▶ BRIEF
Go through the records below and copy out every line holding "failures".

Collected data entries:

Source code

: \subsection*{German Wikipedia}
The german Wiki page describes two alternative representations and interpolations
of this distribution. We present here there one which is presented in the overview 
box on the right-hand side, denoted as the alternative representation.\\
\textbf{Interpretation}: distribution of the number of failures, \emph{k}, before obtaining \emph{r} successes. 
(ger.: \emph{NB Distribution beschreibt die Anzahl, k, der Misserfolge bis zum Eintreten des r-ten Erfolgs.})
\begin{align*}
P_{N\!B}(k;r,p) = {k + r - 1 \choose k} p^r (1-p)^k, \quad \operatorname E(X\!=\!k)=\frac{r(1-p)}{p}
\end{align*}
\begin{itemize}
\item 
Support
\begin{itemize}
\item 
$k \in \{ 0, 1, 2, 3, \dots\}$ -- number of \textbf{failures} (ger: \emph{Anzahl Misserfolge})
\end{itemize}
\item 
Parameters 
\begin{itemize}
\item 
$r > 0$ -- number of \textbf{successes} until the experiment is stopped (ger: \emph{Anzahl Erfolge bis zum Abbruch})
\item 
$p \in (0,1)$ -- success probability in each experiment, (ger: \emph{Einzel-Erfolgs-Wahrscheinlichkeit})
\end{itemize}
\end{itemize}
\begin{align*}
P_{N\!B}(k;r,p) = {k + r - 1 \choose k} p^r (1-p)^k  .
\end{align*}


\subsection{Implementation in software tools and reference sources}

--

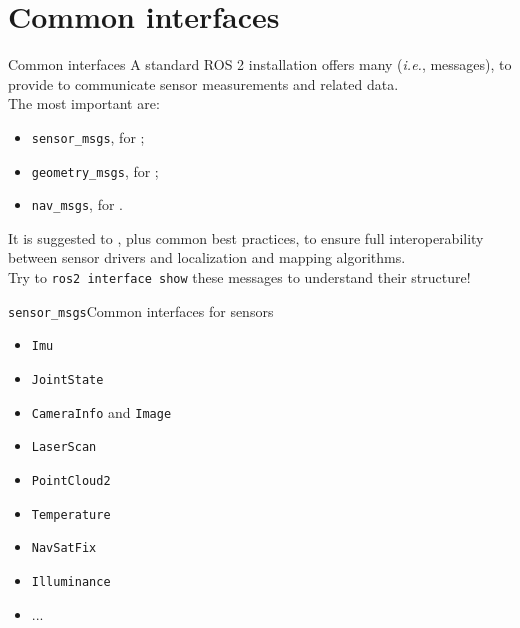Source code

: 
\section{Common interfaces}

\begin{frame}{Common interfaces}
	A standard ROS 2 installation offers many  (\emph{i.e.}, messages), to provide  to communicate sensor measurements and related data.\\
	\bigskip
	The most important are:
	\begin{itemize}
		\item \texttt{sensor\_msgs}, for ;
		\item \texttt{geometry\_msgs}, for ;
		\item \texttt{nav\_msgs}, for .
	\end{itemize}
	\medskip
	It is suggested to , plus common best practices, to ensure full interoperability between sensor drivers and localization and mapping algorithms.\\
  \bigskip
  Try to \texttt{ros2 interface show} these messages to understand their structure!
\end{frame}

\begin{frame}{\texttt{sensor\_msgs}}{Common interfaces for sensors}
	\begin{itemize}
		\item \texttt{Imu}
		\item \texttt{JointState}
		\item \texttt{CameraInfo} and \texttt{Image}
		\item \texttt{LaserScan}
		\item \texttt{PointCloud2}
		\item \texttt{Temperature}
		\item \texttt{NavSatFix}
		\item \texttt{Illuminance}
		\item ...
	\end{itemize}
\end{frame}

==

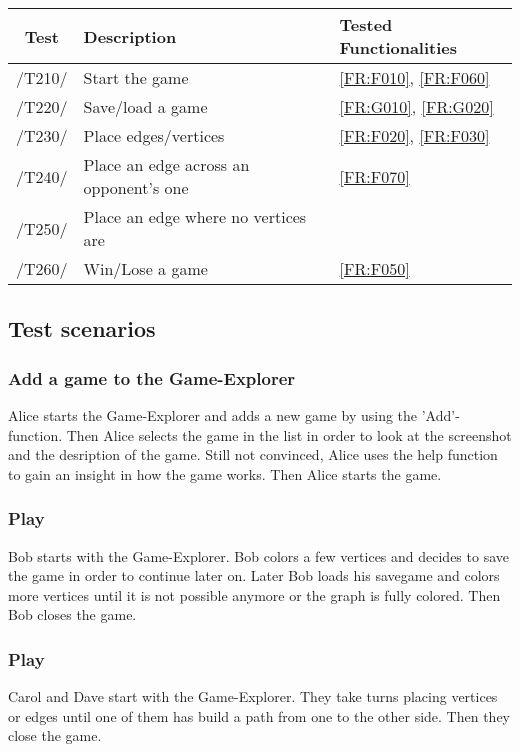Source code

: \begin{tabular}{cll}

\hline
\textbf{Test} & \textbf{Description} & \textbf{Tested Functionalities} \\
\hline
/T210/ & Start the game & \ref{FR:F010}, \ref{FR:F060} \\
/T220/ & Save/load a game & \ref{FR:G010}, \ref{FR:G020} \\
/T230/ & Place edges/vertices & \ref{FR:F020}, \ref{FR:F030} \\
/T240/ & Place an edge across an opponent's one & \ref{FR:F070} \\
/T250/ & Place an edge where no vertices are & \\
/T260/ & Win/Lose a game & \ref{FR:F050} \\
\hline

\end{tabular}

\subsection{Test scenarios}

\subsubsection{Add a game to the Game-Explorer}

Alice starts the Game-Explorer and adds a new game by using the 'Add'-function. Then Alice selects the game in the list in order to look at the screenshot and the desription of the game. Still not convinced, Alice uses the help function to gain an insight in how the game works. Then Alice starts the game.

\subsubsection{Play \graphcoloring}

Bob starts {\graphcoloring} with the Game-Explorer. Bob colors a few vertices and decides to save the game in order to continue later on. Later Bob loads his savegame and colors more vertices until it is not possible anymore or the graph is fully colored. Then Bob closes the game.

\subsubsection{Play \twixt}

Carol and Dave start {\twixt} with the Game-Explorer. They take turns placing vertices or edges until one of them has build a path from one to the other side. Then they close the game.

▶ ANSWER BOX
\textbf{Interpretation}: distribution of the number of failures, \emph{k}, before obtaining \emph{r} successes. 
$k \in \{ 0, 1, 2, 3, \dots\}$ -- number of \textbf{failures} (ger: \emph{Anzahl Misserfolge})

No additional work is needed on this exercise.